The Struggle of Surviving Here and There

Without a doubt, the Latina/o community is based on strict traditions and old-fashioned beliefs. Maintaining the community this way helps individuals feel as though they are keeping their culture alive. What they fail to realize is that their traditions and beliefs sometimes marginalize people within their own group, such as those who identify as LGBTQ. Coming out as LGBTQ in society is already a difficult task because many view this lifestyle as ‘taboo’ and ‘unnatural.’ Coming out as LGBTQ in one’s Latina/o community is just as complex because of the common misogynistic, masculine, and patriarchal ideologies that both men and women internalize. Women within the Latina/o culture are expected to marry a man, have children, and dedicate their time towards their family. To their families, identifying as LGBTQ means that they will not keep that expected role as a woman, causing these women to feel as though they failed their loved ones. Over the past couple of years, a handful of transgender Latina women have been murdered with many of those cases still unsolved. In the article “The epidemic is real: transgender Latina in Texas murdered,” author Dawn Ennis states, “Tijerina’s name is now among 19 trans victims of murder in the United States in 2016. In all of last year, at least 21 trans people were killed. More than 80 percent of those killed in 2016 have been women and about 20 percent, including Tijerina, have been Latinas, according to HRC.” The violent experiences of these victims are not taken seriously or even publicly announced because no community and culture find them valuable or worthy enough for justice.
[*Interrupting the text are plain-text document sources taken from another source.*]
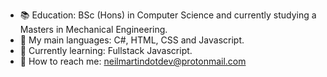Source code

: - :books:  Education: BSc (Hons) in Computer Science and currently studying a Masters in Mechanical Engineering.
- :speech_balloon: My main languages: C#, HTML, CSS and Javascript.
- :seedling: Currently learning: Fullstack Javascript.
- :calling: How to reach me: neilmartindotdev@protonmail.com
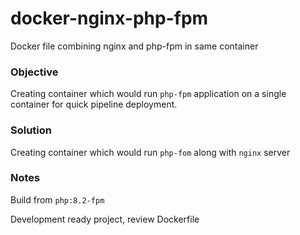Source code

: # docker-nginx-php-fpm
Docker file combining nginx and php-fpm in same container


### Objective
Creating container which would run `php-fpm` application on a single container for quick pipeline deployment.


### Solution
Creating container which would run `php-fom` along with `nginx` server

### Notes
Build from `php:8.2-fpm`

Development ready project, review Dockerfile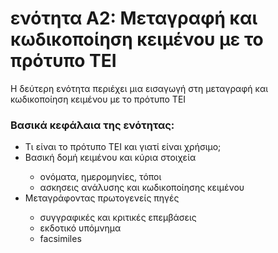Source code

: <h1>ενότητα A2: Μεταγραφή και κωδικοποίηση κειμένου με το πρότυπο ΤΕΙ </h1>
Η δεύτερη ενότητα περιέχει μια εισαγωγή στη μεταγραφή και κωδικοποίηση κειμένου με το πρότυπο ΤΕΙ</lb>

 <h3>Βασικά κεφάλαια της ενότητας:</h3>
<ul>
<li> Τι είναι το πρότυπο ΤΕΙ και γιατί είναι χρήσιμο; </li>
<li> Βασική δομή κειμένου και κύρια στοιχεία </li>
<ul>
<li> ονόματα, ημερομηνίες, τόποι</li>
<li> ασκησεις ανάλυσης και κωδικοποίησης κειμένου </li></ul>


<li> Μεταγράφοντας πρωτογενείς πηγές </li>
<ul>
<li> συγγραφικές και κριτικές επεμβάσεις </li>
<li>εκδοτικό υπόμνημα </li>
<li> facsimiles</li>
</ul>
</ul>


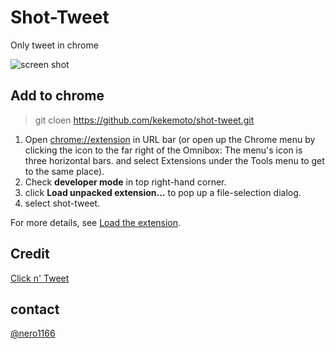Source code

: # Shot-Tweet

Only tweet in chrome

  ![screen shot](./screenshot.phn)

## Add to chrome

> git cloen https://github.com/kekemoto/shot-tweet.git

1. Open [chrome://extension](chrome://extension) in URL bar (or open up the Chrome menu by clicking the icon to the far right of the Omnibox:  The menu's icon is three horizontal bars. and select Extensions under the Tools menu to get to the same place). 
1. Check __developer mode__ in top right-hand corner. 
1. click __Load unpacked extension...__ to pop up a file-selection dialog.
1. select shot-tweet.

For more details, see [Load the extension](https://developer.chrome.com/extensions/getstarted#unpacked).

## Credit
[Click n' Tweet](https://raw.github.com/dciccale/click-n-tweet/master/LICENSE.txt)

## contact
[@nero1166](https://twitter.com/nero1166)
Since these women were far from the traditional expectations of the Latina/o community, they have not really bothered to figure out the reasons behind the violence towards these specific victims.

Ennis’s article reminds me Carla Trujillo’s “Chicana Lesbians: Fear and Loathing in the Chicana Community” because Trujillo makes a point of how a Latina woman’s identity is not taken seriously if a man is not part of her life. A woman’s independence always threatens a man because that means he will lose control over something he has always been used to dominating. Cherrie Moraga is one of many lesbian Chicana scholars who have dedicated their work towards reclaiming their gender and sexual identity. In Moraga’s “Queer Aztlan,” she addresses her bold move to bring up LGBTQ issues within the Chicana/o moviement since they were hardly talked about. I feel as though Moraga expresses some kind of resentment towards her community because they made her feel like an outcast since they did not represent the different layers of her identity fairly.

Although I truly love my Latina/o culture, I feel as though the patriarchy and masculinity is damaging the identities of women who identify as LGBTQ. We cannot call ourselves a connected community if we keep marginalizing people who have every right to be a part of us, even if they do not follow the ‘traditional’ values that are imposed by men.